> Exercise objective
Using the records below, quote only the span that opens with the line containing "In the ODE analysis, we" and closes with the line containing "So it's concluded.", exactly and inclusively.

#### Records for the exercise ####

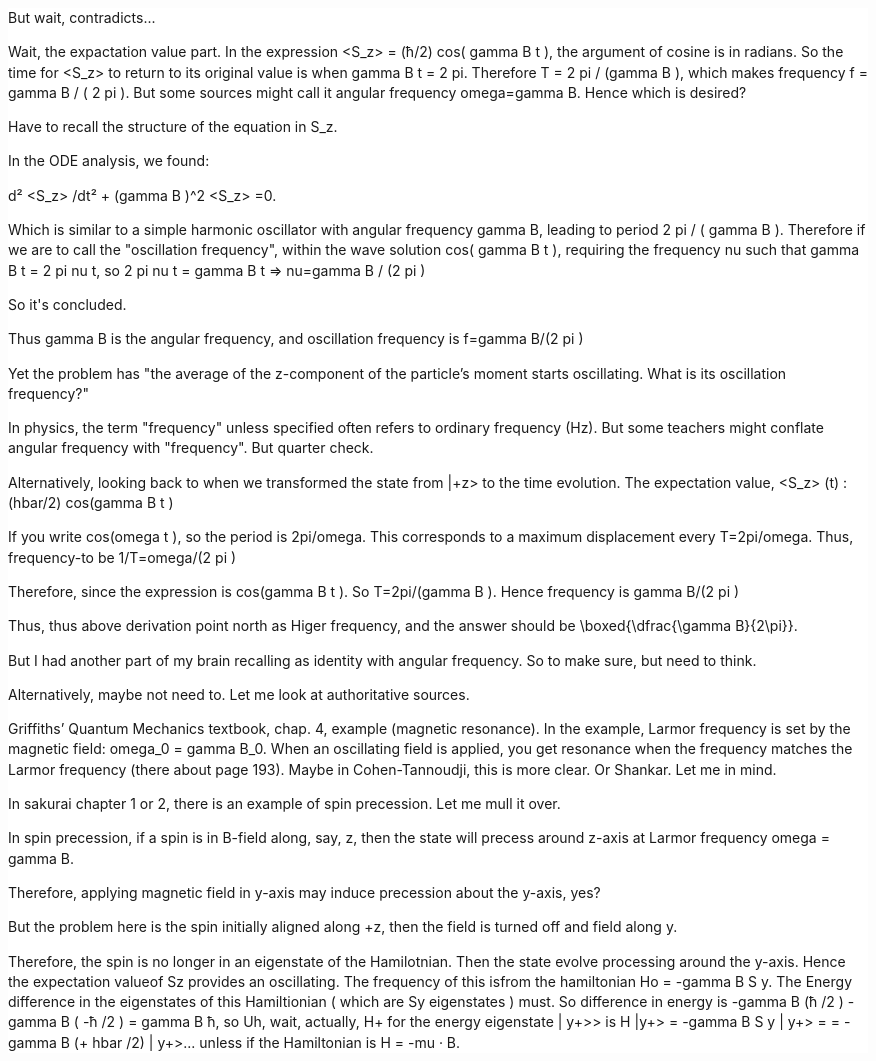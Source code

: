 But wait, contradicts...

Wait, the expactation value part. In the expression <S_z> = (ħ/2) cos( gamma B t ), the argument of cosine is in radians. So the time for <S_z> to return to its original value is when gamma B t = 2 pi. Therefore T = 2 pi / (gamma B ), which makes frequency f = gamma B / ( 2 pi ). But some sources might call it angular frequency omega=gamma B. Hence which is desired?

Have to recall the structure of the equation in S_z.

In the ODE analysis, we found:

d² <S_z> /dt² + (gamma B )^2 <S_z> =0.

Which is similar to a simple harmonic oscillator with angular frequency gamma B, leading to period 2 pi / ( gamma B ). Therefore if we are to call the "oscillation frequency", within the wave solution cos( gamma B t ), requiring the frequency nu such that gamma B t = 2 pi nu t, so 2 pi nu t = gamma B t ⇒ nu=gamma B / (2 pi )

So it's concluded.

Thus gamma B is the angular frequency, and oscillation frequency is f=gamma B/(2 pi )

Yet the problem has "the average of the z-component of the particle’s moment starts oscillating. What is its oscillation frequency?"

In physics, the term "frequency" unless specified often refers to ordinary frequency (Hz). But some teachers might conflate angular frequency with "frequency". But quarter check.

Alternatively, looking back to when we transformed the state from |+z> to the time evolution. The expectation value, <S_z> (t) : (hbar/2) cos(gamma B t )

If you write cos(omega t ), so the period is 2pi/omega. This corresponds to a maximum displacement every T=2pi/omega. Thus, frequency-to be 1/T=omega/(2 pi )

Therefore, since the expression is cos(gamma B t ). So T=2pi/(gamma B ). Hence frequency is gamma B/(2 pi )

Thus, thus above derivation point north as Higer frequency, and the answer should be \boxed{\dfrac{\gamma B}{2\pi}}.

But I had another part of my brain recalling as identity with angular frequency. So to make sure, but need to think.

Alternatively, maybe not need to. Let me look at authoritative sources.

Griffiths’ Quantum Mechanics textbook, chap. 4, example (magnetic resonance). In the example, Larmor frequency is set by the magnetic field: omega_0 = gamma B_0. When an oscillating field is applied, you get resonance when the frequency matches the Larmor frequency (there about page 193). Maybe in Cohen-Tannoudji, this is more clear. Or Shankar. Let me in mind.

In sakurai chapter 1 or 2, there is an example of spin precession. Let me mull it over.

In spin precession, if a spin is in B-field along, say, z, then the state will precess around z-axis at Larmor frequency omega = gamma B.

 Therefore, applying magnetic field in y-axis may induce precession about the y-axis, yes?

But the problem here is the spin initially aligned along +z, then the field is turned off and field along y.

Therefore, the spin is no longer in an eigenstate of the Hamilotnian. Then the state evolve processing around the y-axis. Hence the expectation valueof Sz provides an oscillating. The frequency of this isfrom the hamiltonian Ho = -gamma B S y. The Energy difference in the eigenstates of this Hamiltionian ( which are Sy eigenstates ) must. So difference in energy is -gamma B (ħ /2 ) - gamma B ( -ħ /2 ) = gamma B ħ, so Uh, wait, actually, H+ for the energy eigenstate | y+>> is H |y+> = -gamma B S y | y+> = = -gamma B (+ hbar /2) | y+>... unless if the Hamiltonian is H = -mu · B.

####

> Answer to this exercise
In the ODE analysis, we found:

d² <S_z> /dt² + (gamma B )^2 <S_z> =0.

Which is similar to a simple harmonic oscillator with angular frequency gamma B, leading to period 2 pi / ( gamma B ). Therefore if we are to call the "oscillation frequency", within the wave solution cos( gamma B t ), requiring the frequency nu such that gamma B t = 2 pi nu t, so 2 pi nu t = gamma B t ⇒ nu=gamma B / (2 pi )

So it's concluded.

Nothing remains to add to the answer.